Collect all lines from the records below that include the word "union".

Extracted data
· · · ·

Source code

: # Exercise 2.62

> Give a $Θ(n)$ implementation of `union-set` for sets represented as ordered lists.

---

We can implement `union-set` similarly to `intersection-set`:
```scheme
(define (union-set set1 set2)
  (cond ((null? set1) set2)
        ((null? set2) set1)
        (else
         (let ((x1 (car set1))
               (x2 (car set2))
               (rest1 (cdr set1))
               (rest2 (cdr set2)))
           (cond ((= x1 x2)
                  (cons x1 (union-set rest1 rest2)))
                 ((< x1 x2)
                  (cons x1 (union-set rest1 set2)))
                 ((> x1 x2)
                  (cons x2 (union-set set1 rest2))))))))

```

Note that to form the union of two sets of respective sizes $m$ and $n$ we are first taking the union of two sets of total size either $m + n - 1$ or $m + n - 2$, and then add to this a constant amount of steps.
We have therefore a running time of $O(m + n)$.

· · · ·

Answer space
> Give a $Θ(n)$ implementation of `union-set` for sets represented as ordered lists.
We can implement `union-set` similarly to `intersection-set`:
(define (union-set set1 set2)
                  (cons x1 (union-set rest1 rest2)))
                  (cons x1 (union-set rest1 set2)))
                  (cons x2 (union-set set1 rest2))))))))
Note that to form the union of two sets of respective sizes $m$ and $n$ we are first taking the union of two sets of total size either $m + n - 1$ or $m + n - 2$, and then add to this a constant amount of steps.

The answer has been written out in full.